Your answer should consist of the lines in the following data that contain "entries".
+ + + + +
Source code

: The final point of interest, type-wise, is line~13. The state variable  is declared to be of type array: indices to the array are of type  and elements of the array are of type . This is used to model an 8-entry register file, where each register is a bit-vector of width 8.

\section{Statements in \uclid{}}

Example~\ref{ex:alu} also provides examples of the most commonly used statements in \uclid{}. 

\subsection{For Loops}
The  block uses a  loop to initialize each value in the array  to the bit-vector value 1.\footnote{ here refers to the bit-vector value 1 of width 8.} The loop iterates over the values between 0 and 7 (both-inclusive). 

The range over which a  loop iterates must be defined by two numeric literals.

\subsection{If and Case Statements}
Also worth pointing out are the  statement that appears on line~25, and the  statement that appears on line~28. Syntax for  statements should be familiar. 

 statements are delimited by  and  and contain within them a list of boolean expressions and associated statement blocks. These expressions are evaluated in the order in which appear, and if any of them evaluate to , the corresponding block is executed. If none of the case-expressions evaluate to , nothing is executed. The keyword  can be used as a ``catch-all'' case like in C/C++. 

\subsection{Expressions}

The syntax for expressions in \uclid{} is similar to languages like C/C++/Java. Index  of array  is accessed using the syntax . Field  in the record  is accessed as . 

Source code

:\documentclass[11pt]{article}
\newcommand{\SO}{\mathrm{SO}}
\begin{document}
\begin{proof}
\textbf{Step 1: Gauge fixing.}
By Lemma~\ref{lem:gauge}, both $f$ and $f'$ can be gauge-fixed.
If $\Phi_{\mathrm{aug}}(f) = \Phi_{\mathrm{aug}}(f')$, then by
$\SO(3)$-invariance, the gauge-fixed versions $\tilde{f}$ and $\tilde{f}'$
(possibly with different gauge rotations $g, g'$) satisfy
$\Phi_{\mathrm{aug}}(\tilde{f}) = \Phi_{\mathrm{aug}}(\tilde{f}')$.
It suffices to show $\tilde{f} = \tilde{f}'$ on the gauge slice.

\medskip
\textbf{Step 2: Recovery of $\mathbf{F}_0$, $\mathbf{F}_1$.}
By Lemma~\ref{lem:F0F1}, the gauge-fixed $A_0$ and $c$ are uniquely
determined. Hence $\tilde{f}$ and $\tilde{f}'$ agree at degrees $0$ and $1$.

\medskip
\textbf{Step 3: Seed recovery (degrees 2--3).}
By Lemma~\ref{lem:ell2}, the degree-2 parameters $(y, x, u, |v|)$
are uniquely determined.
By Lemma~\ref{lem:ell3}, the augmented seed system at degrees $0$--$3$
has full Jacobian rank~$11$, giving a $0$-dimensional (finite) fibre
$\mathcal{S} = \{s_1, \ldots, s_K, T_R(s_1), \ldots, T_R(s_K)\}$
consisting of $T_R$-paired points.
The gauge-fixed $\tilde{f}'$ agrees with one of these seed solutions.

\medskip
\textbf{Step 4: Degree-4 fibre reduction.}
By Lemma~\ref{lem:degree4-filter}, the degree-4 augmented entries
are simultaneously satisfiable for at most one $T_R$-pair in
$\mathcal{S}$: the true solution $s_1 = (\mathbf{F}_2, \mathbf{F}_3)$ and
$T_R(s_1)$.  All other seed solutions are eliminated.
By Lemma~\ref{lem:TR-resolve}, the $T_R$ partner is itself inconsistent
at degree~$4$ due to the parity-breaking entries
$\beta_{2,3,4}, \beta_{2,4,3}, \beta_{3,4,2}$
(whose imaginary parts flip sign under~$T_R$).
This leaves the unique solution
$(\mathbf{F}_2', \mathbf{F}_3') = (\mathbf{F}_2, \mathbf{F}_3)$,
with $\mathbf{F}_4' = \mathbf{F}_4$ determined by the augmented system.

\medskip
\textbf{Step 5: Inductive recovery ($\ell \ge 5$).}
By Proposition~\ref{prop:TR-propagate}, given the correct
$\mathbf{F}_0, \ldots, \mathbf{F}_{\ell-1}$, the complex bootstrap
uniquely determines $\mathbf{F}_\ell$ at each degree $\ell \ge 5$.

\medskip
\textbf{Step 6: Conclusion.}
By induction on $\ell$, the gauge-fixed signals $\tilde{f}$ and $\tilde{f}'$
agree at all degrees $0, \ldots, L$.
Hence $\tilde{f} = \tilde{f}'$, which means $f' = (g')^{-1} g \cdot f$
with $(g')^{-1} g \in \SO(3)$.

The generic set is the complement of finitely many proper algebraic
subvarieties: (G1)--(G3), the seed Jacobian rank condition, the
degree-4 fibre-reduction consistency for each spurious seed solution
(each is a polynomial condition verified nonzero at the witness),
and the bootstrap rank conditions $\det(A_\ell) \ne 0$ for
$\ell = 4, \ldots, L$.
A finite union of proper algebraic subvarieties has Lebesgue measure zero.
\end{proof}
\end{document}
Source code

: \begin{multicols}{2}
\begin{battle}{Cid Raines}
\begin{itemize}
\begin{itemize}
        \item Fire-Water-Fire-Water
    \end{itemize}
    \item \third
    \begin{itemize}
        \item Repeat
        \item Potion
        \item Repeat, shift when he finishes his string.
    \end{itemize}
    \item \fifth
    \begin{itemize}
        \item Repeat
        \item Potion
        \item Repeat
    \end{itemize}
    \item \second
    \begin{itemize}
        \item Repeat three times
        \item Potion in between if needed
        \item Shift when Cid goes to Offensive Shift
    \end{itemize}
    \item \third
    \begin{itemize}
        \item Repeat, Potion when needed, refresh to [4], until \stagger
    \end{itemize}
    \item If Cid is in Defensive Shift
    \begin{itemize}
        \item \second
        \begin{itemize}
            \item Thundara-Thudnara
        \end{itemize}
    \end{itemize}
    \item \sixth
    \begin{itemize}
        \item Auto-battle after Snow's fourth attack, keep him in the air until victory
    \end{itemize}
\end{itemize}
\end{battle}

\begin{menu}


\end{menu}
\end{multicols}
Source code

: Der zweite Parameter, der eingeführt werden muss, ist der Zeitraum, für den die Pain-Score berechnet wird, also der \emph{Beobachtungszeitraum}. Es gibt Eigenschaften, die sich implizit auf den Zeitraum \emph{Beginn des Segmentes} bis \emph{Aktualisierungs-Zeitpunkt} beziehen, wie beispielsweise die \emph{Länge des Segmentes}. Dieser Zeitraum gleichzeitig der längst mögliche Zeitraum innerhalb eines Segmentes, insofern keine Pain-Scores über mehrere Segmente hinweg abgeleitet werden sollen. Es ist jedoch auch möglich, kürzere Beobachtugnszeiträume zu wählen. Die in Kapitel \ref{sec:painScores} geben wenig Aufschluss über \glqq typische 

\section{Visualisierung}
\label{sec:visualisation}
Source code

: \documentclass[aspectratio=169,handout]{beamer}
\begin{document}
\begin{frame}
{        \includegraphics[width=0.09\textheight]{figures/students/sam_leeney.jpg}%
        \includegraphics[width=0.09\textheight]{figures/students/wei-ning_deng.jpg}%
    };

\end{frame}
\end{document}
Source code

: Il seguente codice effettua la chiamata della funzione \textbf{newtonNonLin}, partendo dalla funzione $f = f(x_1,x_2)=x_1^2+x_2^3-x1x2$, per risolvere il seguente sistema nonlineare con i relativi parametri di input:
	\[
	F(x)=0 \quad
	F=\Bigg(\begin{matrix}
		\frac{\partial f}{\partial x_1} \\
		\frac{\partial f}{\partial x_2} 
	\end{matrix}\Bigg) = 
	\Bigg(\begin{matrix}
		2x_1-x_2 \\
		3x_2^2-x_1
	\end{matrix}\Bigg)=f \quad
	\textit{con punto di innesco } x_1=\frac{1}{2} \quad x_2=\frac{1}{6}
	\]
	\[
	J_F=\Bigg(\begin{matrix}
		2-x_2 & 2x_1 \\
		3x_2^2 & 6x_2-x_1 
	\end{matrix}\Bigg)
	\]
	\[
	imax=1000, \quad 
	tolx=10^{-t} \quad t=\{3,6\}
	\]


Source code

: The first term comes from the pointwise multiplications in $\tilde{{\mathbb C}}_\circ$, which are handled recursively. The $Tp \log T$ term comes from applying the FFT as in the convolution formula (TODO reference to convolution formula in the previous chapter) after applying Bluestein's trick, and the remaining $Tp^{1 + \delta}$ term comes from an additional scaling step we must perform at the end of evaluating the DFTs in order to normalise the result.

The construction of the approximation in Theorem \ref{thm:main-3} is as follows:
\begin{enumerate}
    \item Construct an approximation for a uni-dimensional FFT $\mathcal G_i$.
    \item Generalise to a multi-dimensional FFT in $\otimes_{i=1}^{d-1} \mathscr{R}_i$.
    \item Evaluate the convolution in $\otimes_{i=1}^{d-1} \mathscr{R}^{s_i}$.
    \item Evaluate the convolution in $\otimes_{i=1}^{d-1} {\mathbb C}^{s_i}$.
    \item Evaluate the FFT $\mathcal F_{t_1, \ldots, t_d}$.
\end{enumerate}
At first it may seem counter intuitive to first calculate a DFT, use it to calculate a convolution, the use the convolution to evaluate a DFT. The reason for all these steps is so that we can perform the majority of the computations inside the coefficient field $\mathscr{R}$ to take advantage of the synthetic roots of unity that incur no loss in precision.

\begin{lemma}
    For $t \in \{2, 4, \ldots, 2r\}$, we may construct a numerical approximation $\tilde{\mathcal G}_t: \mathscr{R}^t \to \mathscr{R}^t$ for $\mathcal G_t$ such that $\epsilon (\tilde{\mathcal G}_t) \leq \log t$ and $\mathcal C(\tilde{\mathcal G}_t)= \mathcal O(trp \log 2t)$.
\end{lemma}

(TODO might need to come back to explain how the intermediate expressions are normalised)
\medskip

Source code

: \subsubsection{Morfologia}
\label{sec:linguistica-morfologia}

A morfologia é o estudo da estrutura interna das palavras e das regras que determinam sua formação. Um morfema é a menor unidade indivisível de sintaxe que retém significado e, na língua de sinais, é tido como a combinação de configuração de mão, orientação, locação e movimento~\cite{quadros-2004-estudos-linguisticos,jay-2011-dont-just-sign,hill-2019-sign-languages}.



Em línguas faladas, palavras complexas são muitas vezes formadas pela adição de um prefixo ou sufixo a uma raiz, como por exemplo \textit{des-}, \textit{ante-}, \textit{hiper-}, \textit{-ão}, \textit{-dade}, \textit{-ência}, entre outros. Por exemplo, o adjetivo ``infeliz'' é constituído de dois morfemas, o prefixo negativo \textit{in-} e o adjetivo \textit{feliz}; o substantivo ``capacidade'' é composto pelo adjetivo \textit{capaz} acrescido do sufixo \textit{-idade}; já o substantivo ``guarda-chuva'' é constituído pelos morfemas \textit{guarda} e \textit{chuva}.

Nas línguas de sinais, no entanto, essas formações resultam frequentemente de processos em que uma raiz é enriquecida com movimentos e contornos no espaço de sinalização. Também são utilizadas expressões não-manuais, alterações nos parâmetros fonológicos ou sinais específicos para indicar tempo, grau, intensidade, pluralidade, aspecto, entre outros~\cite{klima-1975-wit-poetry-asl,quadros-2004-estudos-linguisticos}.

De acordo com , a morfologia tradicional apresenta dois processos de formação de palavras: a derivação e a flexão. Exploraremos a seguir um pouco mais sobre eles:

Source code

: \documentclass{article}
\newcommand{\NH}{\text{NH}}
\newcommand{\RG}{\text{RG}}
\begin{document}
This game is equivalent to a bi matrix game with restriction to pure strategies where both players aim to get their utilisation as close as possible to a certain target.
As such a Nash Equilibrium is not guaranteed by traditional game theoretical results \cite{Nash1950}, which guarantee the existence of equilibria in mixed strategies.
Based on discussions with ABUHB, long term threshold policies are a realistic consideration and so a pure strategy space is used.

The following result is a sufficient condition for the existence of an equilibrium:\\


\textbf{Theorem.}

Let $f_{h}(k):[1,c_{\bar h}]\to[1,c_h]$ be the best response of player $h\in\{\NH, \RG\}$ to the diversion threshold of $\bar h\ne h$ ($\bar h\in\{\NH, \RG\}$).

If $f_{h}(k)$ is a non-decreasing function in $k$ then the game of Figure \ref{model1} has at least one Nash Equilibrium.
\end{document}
+ + + + +
## SOLVED PROBLEM
By Lemma~\ref{lem:degree4-filter}, the degree-4 augmented entries
at degree~$4$ due to the parity-breaking entries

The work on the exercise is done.